The song "Jennings' Revenge" tells about the exploits of pirate Henry Jennings.

The lyrics of "Treasure Island" are based on the book of the same title by 19th century author Robert Louis Stevenson.

== Critical reception ==

Pile of Skulls was met with mostly positive reviews from critics. Steve Huey of All Music Guide called it one of Running Wild's strongest efforts. While calling it too ambitious, he thought Pile of Skulls combined the group's trademark pirate subject matter with a unifying concept about corruption and abuse of power throughout history.
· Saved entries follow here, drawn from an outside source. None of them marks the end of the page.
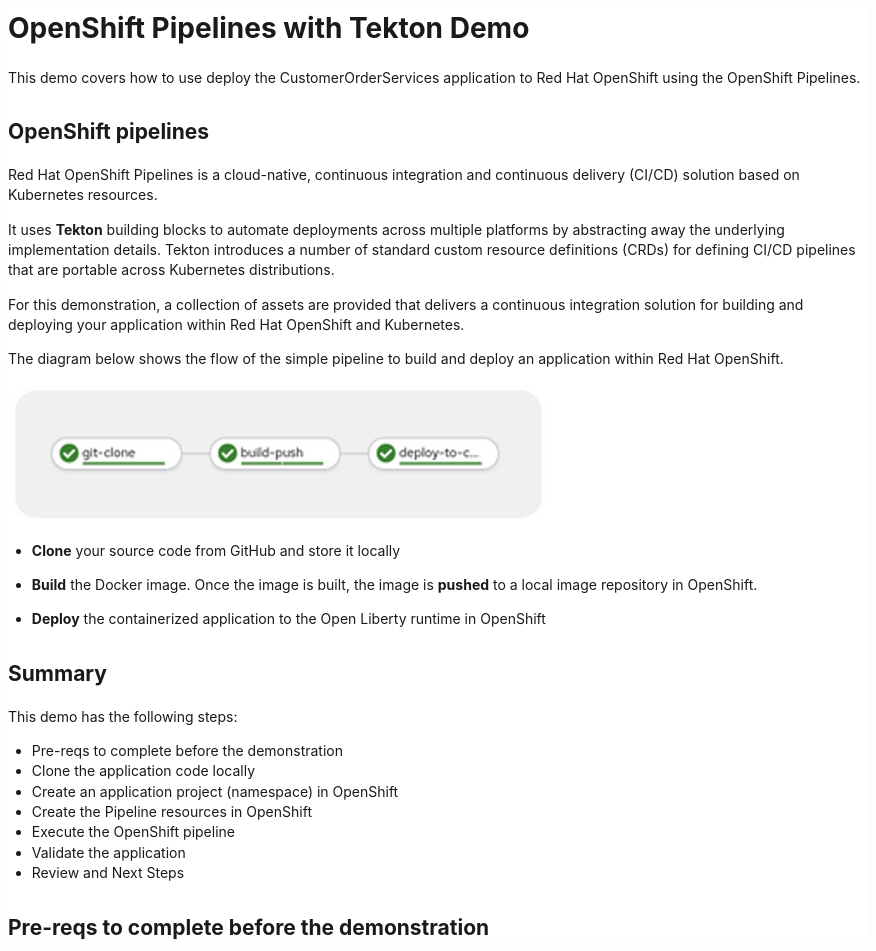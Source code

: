 # OpenShift Pipelines with Tekton Demo

This demo covers how to use deploy the CustomerOrderServices application to Red Hat OpenShift using the OpenShift Pipelines.


## OpenShift pipelines

Red Hat OpenShift Pipelines is a cloud-native, continuous integration and continuous delivery (CI/CD) solution based on Kubernetes resources. 

It uses **Tekton** building blocks to automate deployments across multiple platforms by abstracting away the underlying implementation details. 
Tekton introduces a number of standard custom resource definitions (CRDs) for defining CI/CD pipelines that are portable across Kubernetes distributions.

For this demonstration, a collection of assets are provided that delivers a continuous integration solution for building and deploying your application within Red Hat OpenShift and Kubernetes. 


The diagram below shows the flow of the simple pipeline to build and deploy an application within Red Hat OpenShift. 

  ![Pipeline](./images/pipeline-view.png)

  - **Clone** your source code from GitHub and store it locally

  - **Build** the Docker image. Once the image is built, the image is **pushed** to a local image repository in OpenShift.

  - **Deploy** the containerized application to the Open Liberty runtime in OpenShift


## Summary

This demo has the following steps:

* Pre-reqs to complete before the demonstration
* Clone the application code locally
* Create an application project (namespace) in OpenShift
* Create the Pipeline resources in OpenShift
* Execute the OpenShift pipeline
* Validate the application
* Review and Next Steps


## Pre-reqs to complete before the demonstration
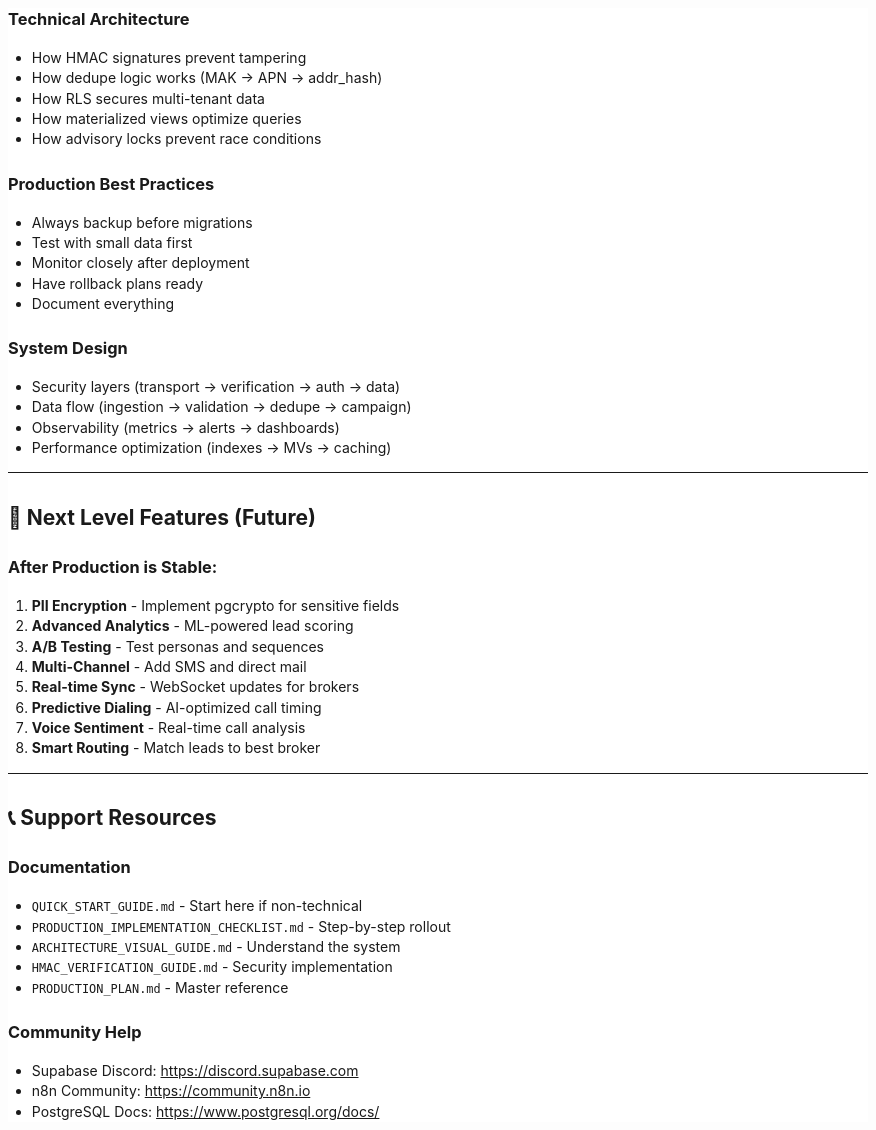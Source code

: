 ### Technical Architecture
- How HMAC signatures prevent tampering
- How dedupe logic works (MAK → APN → addr_hash)
- How RLS secures multi-tenant data
- How materialized views optimize queries
- How advisory locks prevent race conditions

### Production Best Practices
- Always backup before migrations
- Test with small data first
- Monitor closely after deployment
- Have rollback plans ready
- Document everything

### System Design
- Security layers (transport → verification → auth → data)
- Data flow (ingestion → validation → dedupe → campaign)
- Observability (metrics → alerts → dashboards)
- Performance optimization (indexes → MVs → caching)

---

## 🌟 Next Level Features (Future)

### After Production is Stable:
1. **PII Encryption** - Implement pgcrypto for sensitive fields
2. **Advanced Analytics** - ML-powered lead scoring
3. **A/B Testing** - Test personas and sequences
4. **Multi-Channel** - Add SMS and direct mail
5. **Real-time Sync** - WebSocket updates for brokers
6. **Predictive Dialing** - AI-optimized call timing
7. **Voice Sentiment** - Real-time call analysis
8. **Smart Routing** - Match leads to best broker

---

## 📞 Support Resources

### Documentation
- `QUICK_START_GUIDE.md` - Start here if non-technical
- `PRODUCTION_IMPLEMENTATION_CHECKLIST.md` - Step-by-step rollout
- `ARCHITECTURE_VISUAL_GUIDE.md` - Understand the system
- `HMAC_VERIFICATION_GUIDE.md` - Security implementation
- `PRODUCTION_PLAN.md` - Master reference

### Community Help
- Supabase Discord: https://discord.supabase.com
- n8n Community: https://community.n8n.io
- PostgreSQL Docs: https://www.postgresql.org/docs/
In a 2013 interview, Rolf Kasparek spoke about the song "Bloody Island" from the 2013 album Resilient and explained that the demo version of the song would've been a great fit on the album.

Professional ratings
Review scores
| Source | Rating |
| AllMusic |  |
| Collector's Guide to Heavy Metal | 7/10 |
| Rock Hard | 9.0/10 |

== Track listing ==
Music and lyrics written by Rolf Kasparek, except "Pile of Skulls" by Kasparek and Axel Morgan and "Win or Be Drowned" by Kasparek and Piotr Smuszynski.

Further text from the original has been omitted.